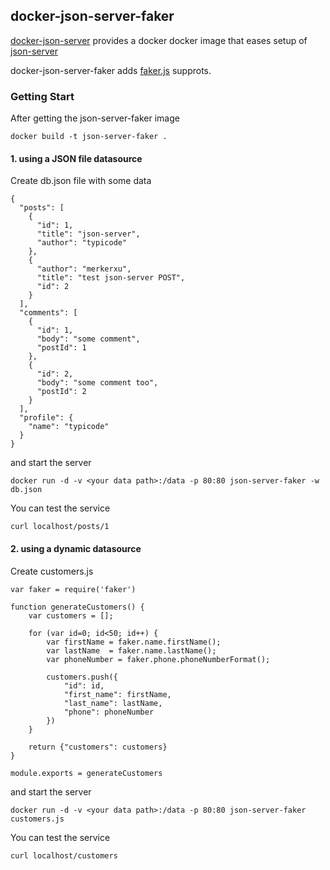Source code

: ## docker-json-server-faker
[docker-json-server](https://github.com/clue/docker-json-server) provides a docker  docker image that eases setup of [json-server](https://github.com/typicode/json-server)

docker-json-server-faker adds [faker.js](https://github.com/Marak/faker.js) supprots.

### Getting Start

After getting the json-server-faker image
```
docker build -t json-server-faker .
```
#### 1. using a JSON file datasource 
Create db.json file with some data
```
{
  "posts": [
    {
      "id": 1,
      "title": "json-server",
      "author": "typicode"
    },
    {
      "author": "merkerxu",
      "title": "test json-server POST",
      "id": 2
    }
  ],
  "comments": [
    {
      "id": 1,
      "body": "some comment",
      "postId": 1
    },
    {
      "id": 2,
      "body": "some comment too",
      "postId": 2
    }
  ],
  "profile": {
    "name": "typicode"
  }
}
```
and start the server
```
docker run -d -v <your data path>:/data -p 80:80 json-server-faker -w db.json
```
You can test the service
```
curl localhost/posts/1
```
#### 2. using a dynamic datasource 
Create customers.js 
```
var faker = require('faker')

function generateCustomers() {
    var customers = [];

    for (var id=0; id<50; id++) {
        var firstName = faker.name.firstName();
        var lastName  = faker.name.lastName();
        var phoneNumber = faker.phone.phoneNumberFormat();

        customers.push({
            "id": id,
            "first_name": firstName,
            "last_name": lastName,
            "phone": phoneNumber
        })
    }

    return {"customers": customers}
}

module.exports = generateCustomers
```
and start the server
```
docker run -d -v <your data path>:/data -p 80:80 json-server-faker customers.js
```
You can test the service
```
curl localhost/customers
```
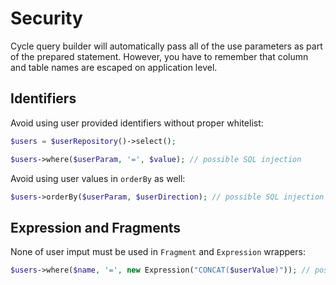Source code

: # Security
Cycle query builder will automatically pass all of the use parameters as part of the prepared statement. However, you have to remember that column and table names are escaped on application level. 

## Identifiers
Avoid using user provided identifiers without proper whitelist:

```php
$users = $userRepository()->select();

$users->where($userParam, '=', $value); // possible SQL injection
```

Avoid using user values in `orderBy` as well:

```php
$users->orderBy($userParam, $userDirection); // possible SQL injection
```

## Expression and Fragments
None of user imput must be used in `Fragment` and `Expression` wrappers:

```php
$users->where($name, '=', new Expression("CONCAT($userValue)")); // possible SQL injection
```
──────────
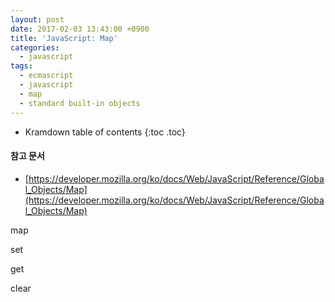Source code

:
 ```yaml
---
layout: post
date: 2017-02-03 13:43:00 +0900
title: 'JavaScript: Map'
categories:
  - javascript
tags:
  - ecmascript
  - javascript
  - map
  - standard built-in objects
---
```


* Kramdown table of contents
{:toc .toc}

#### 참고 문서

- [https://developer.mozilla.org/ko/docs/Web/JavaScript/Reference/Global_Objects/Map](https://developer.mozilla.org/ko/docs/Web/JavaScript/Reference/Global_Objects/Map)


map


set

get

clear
──────────
● **What you should do**: Filter the entries down to the lines holding the string "possible". Copy each of those lines.

● **Exercise output**:
$users->where($userParam, '=', $value); // possible SQL injection
$users->orderBy($userParam, $userDirection); // possible SQL injection
$users->where($name, '=', new Expression("CONCAT($userValue)")); // possible SQL injection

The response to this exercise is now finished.